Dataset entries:
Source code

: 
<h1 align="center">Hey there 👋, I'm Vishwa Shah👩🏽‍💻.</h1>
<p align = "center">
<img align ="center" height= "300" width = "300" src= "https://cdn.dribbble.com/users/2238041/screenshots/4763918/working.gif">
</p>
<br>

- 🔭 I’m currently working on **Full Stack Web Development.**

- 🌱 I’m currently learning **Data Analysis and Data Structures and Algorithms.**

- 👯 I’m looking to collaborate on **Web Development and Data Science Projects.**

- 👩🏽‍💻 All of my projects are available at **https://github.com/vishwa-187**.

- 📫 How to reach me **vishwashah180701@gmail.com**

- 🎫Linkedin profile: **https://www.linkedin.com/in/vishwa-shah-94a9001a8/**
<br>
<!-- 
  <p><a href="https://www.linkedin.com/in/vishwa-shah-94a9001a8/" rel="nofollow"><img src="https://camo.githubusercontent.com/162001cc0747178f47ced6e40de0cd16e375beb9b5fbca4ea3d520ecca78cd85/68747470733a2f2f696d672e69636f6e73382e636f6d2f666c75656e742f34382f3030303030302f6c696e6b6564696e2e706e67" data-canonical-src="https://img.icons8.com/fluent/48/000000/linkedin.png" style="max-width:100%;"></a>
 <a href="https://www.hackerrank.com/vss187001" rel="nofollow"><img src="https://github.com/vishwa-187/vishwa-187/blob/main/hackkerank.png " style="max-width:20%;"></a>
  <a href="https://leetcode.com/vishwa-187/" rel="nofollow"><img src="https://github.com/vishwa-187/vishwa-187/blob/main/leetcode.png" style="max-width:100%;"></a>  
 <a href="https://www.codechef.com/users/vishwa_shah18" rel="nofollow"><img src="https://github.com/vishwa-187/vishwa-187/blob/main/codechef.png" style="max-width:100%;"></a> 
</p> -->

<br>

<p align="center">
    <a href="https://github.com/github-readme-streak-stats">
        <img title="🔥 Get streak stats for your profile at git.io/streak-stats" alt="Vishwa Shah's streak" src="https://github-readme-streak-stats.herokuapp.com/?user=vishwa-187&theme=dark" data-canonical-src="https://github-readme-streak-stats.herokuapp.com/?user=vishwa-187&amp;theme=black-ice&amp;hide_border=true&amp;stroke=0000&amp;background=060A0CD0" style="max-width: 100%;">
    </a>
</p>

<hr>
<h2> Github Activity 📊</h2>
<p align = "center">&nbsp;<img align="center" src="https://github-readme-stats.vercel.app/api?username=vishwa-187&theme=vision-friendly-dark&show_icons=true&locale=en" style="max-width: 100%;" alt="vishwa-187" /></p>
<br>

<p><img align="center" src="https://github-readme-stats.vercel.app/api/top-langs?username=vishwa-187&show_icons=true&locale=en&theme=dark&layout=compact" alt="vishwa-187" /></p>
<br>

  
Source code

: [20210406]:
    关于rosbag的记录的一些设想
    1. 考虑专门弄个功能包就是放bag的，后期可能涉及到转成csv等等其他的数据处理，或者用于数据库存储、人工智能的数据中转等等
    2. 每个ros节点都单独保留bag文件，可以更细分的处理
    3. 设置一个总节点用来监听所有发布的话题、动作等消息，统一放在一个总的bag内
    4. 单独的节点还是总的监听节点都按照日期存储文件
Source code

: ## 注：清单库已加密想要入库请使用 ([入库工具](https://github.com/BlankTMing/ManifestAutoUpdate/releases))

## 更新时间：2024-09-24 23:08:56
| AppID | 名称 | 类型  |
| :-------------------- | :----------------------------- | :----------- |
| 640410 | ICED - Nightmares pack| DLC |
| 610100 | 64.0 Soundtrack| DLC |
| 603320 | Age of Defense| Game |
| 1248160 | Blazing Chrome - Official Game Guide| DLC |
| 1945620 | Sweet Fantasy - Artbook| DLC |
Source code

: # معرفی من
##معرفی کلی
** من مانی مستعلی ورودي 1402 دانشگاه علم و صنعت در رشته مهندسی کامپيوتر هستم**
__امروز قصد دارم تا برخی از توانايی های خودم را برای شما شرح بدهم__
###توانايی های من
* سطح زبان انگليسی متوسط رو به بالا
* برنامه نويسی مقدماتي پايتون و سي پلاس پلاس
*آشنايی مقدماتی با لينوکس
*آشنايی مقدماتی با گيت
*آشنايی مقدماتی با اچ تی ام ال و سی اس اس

### ACTIVITY
Scan the lines above for the word "streak" and copy every one where it occurs.

### ANSWER SPACE
    <a href="https://github.com/github-readme-streak-stats">
        <img title="🔥 Get streak stats for your profile at git.io/streak-stats" alt="Vishwa Shah's streak" src="https://github-readme-streak-stats.herokuapp.com/?user=vishwa-187&theme=dark" data-canonical-src="https://github-readme-streak-stats.herokuapp.com/?user=vishwa-187&amp;theme=black-ice&amp;hide_border=true&amp;stroke=0000&amp;background=060A0CD0" style="max-width: 100%;">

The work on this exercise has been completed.